- _TASK BRIEF_
Your job with the data below is to output exactly the lines from the one holding "2. Klikněte na" down to the one holding "3. Klikněte na tlačítko", both included, and no others.

- _DATASET EXCERPTS_
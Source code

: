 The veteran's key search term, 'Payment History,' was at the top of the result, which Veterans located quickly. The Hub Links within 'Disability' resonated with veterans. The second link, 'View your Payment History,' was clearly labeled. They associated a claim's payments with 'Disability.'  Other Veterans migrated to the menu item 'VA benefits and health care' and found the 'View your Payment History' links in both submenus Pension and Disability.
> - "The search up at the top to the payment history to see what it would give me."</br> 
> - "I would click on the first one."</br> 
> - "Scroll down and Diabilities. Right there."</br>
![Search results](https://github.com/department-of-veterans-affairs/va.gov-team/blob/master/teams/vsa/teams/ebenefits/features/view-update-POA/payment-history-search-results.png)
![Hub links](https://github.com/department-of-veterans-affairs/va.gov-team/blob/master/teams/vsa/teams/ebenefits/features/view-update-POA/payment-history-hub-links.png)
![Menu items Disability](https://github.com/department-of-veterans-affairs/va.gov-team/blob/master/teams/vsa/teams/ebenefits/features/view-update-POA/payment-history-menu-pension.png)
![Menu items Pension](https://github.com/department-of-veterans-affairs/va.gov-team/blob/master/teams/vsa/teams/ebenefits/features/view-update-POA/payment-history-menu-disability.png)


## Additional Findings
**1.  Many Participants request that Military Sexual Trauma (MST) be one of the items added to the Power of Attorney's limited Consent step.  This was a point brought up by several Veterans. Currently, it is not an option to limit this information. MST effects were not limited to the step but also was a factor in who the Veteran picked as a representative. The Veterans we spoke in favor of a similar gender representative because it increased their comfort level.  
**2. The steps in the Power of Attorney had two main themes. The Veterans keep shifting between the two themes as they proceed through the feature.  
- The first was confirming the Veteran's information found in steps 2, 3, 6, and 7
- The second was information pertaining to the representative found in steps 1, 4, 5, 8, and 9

--

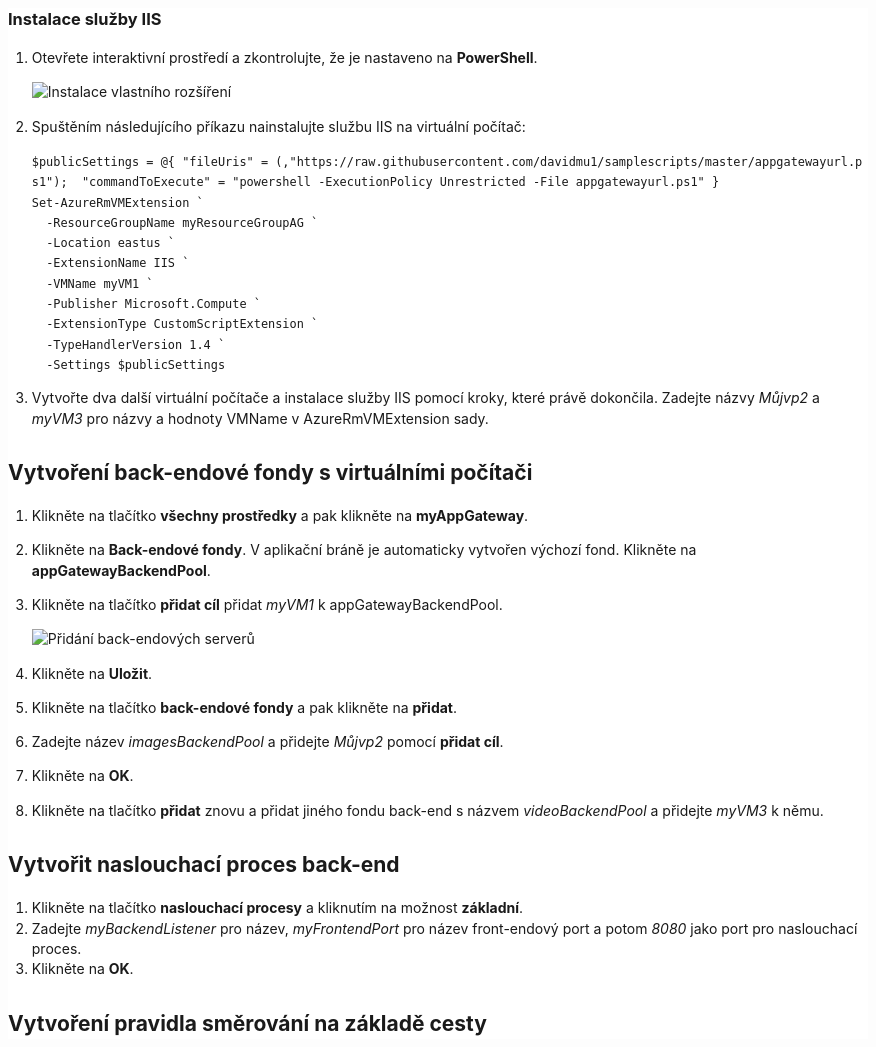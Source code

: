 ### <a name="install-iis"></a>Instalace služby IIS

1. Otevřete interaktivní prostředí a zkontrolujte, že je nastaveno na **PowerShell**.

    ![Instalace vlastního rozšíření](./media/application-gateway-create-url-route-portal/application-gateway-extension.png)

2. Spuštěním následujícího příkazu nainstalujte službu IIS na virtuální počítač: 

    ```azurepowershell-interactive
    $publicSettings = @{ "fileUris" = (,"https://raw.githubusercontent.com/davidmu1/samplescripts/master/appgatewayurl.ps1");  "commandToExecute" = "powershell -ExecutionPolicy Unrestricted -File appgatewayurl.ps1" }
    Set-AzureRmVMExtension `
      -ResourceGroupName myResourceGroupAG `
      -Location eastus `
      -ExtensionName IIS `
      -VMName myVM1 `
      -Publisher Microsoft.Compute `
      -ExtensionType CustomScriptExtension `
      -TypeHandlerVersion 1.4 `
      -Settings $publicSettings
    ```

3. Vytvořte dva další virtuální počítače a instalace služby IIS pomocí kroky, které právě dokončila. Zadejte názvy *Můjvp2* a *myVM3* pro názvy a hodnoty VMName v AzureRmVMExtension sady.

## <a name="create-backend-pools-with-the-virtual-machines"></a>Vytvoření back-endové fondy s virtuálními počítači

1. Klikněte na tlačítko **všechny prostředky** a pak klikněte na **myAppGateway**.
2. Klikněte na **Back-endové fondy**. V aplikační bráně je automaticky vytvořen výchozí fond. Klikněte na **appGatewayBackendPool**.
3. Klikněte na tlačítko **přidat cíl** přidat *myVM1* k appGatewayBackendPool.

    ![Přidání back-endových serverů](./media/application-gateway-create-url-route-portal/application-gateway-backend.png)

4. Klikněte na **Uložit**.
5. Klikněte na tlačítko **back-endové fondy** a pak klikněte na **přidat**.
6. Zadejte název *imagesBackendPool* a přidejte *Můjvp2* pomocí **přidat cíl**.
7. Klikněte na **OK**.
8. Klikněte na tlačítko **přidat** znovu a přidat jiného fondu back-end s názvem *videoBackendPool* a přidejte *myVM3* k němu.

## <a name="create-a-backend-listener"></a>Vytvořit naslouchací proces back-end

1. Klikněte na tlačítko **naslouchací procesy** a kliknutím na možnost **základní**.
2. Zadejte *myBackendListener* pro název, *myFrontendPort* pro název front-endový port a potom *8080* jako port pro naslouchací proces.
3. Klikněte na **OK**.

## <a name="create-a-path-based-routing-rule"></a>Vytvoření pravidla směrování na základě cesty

- _RESPONSE TO THE TASK_
2. Klikněte na **Back-endové fondy**. V aplikační bráně je automaticky vytvořen výchozí fond. Klikněte na **appGatewayBackendPool**.
3. Klikněte na tlačítko **přidat cíl** přidat *myVM1* k appGatewayBackendPool.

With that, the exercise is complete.